*Problem requirements*. Scan the records for "message". Show the matching lines.

*Source records*.
━━━━━━━━

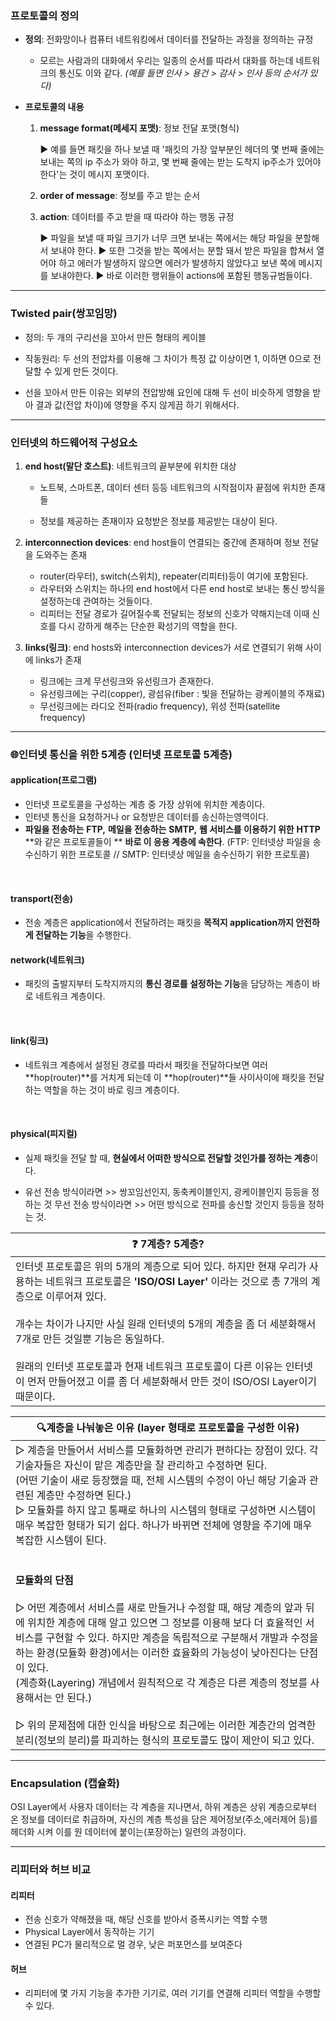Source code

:### 프로토콜의 정의

* **정의**: 전화망이나 컴퓨터 네트워킹에서 데이터를 전달하는 과정을 정의하는 규정

  * 모르는 사람과의 대화에서 우리는 일종의 순서를 따라서 대화를 하는데 네트워크의 통신도 이와 같다.
    *(예를 들면 인사 > 용건 > 감사 > 인사 등의 순서가 있다)*

  

* **프로토콜의 내용**

  1. **message format(메세지 포맷)**: 정보 전달 포맷(형식)

     ▶ 예를 들면 패킷을 하나 보낼 때 '패킷의 가장 앞부분인 헤더의 몇 번째 줄에는 보내는 쪽의 ip 주소가
          와야 하고, 몇 번째 줄에는 받는 도착지 ip주소가 있어야 한다'는 것이 메시지 포맷이다.

  2. **order of message**: 정보를 주고 받는 순서

  3. **action**: 데이터를 주고 받을 때 따라야 하는 행동 규정

     ▶ 파일을 보낼 때 파일 크기가 너무 크면 보내는 쪽에서는 해당 파일을 분할해서 보내야 한다. 
     ▶ 또한 그것을 받는 쪽에서는 분할 돼서 받은 파일을 합쳐서 열어야 하고 에러가 발생하지 않으면 에러가
          발생하지 않았다고 보낸 쪽에 메시지를 보내야한다. 
     ▶ 바로 이러한 행위들이 actions에 포함된 행동규범들이다.



---

### Twisted pair(쌍꼬임망)

* 정의: 두 개의 구리선을 꼬아서 만든 형태의 케이블

* 작동원리: 두 선의 전압차를 이용해 그 차이가 특정 값 이상이면 1, 이하면 0으로 전달할 수 있게 만든 것이다. 

* 선을 꼬아서 만든 이유는 외부의 전압방해 요인에 대해 두 선이 비슷하게 영향을 받아 결과 값(전압 차이)에 
  영향을 주지 않게끔 하기 위해서다.





---

### 인터넷의 하드웨어적 구성요소

1. **end host(말단 호스트)**: 네트워크의 끝부분에 위치한 대상

   * 노트북, 스마트폰, 데이터 센터 등등 네트워크의 시작점이자 끝점에 위치한 존재들

   * 정보를 제공하는 존재이자 요청받은 정보를 제공받는 대상이 된다.  

     

2. **interconnection devices**: end host들이 연결되는 중간에 존재하며 정보 전달을 도와주는 존재

   * router(라우터), switch(스위치), repeater(리피터)등이 여기에 포함된다. 
   * 라우터와 스위치는 하나의 end host에서 다른 end host로 보내는 통신 방식을 설정하는데 관여하는 것들이다. 
   * 리피터는 전달 경로가 길어질수록 전달되는 정보의 신호가 약해지는데 이때 신호를 다시 강하게 해주는 단순한 확성기의 역할을 한다.



3. **links(링크)**: end hosts와 interconnection devices가 서로 연결되기 위해 사이에 links가 존재
   * 링크에는 크게 무선링크와 유선링크가 존재한다.
   * 유선링크에는 구리(copper), 광섬유(fiber : 빛을 전달하는 광케이블의 주재료)
   * 무선링크에는 라디오 전파(radio frequency), 위성 전파(satellite frequency)





---

### :globe_with_meridians:인터넷 통신을 위한 5계층 (인터넷 프로토콜 5계층)

#### **application(프로그램)**

* 인터넷 프로토콜을 구성하는 계층 중 가장 상위에 위치한 계층이다. 
* 인터넷 통신을 요청하거나 or 요청받은 데이터를 송신하는영역이다.
* **파일을 전송하는** **FTP,** **메일을 전송하는** **SMTP,** **웹 서비스를 이용하기 위한** **HTTP** **와 같은 프로토콜들이 **
  **바로 이 응용 계층에 속한다**. 
  (FTP: 인터넷상 파일을 송수신하기 위한 프로토콜 // SMTP: 인터넷상 메일을 송수신하기 위한 프로토콜)

​    

#### **transport(전송)**

* 전송 계층은 application에서 전달하려는 패킷을 **목적지 application까지 안전하게 전달하는 기능**을 수행한다.  
  

#### **network(네트워크)**

* 패킷의 출발지부터 도착지까지의 **통신 경로를 설정하는 기능**을 담당하는 계층이 바로 네트워크 계층이다. 

​    

#### **link(링크)**

* 네트워크 계층에서 설정된 경로를 따라서 패킷을 전달하다보면 여러 **hop(router)**를 거치게 되는데 
  이 **hop(router)**들 사이사이에 패킷을 전달하는 역할을 하는 것이 바로 링크 계층이다. 

​    

#### **physical(피지컬)**

* 실제 패킷을 전달 할 때, **현실에서 어떠한 방식으로 전달할 것인가를 정하는 계층**이다.

* 유선 전송 방식이라면 >> 쌍꼬임선인지, 동축케이블인지, 광케이블인지 등등을 정하는 것
  무선 전송 방식이라면 >> 어떤 방식으로 전파를 송신할 것인지 등등을 정하는 것.



| :question:  7계층? 5계층?                                    |
| ------------------------------------------------------------ |
| 인터넷 프로토콜은 위의 5개의 계층으로 되어 있다. 하지만 현재 우리가 사용하는 네트워크 프로토콜은 **'ISO/OSI Layer'** 이라는 것으로 총 7개의 계층으로 이루어져 있다.<br /><br />개수는 차이가 나지만 사실 원래 인터넷의 5개의 계층을 좀 더 세분화해서 7개로 만든 것일뿐 기능은 동일하다. <br /><br />원래의 인터넷 프로토콜과 현재 네트워크 프로토콜이 다른 이유는 인터넷이 먼저 만들어졌고 이를 좀 더 세분화해서 만든 것이 ISO/OSI Layer이기 때문이다. |



| :mag:**계층을 나눠놓은 이유** **(layer** **형태로 프로토콜을 구성한 이유**) |
| ------------------------------------------------------------ |
| ▷ 계층을 만들어서 서비스를 모듈화하면 관리가 편하다는 장점이 있다.  각 기술자들은 자신이 맡은 계층만을 잘 관리하고 수정하면 된다.<br />(어떤 기술이 새로 등장했을 때, 전체 시스템의 수정이 아닌 해당 기술과 관련된 계층만 수정하면 된다.)<br />▷ 모듈화를 하지 않고 통째로 하나의 시스템의 형태로 구성하면 시스템이 매우 복잡한 형태가 되기 쉽다. 하나가 바뀌면 전체에 영향을 주기에 매우 복잡한 시스템이 된다.<br /><br /><br />**모듈화의 단점<br />**<br />▷ 어떤 계층에서 서비스를 새로 만들거나 수정할 때, 해당 계층의 앞과 뒤에 위치한 계층에 대해 알고 있으면  그 정보를 이용해 보다 더 효율적인 서비스를 구현할 수 있다. 하지만 계층을 독립적으로 구분해서 개발과 수정을 하는 환경(모듈화 환경)에서는 이러한 효율화의 가능성이 낮아진다는 단점이 있다. <br />(계층화(Layering) 개념에서 원칙적으로 각 계층은 다른 계층의 정보를 사용해서는 안 된다.)<br /><br />▷ 위의 문제점에 대한 인식을 바탕으로 최근에는 이러한 계층간의 엄격한 분리(정보의 분리)를 파괴하는 형식의 프로토콜도 많이 제안이 되고 있다.<br /> |





---

### Encapsulation (캡슐화)

OSI Layer에서 사용자 데이터는 각 계층을 지나면서, 하위 계층은 상위 계층으로부터 온 정보를 데이터로 취급하며, 자신의 계층 특성을 담은 제어정보(주소,에러제어 등)를 헤더화 시켜 이를 원 데이터에 붙이는(포장하는) 일련의 과정이다.





---

### 리피터와 허브 비교

#### 리피터

* 전송 신호가 약해졌을 때, 해당 신호를 받아서 증폭시키는 역할 수행
* Physical Layer에서 동작하는 기기
* 연결된 PC가 물리적으로 멀 경우, 낮은 퍼포먼스를 보여준다



#### 허브

* 리피터에 몇 가지 기능을 추가한 기기로, 여러 기기를 연결해 리피터 역할을 수행할 수 있다.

━━━━━━━━

*Result*.
  1. **message format(메세지 포맷)**: 정보 전달 포맷(형식)
  2. **order of message**: 정보를 주고 받는 순서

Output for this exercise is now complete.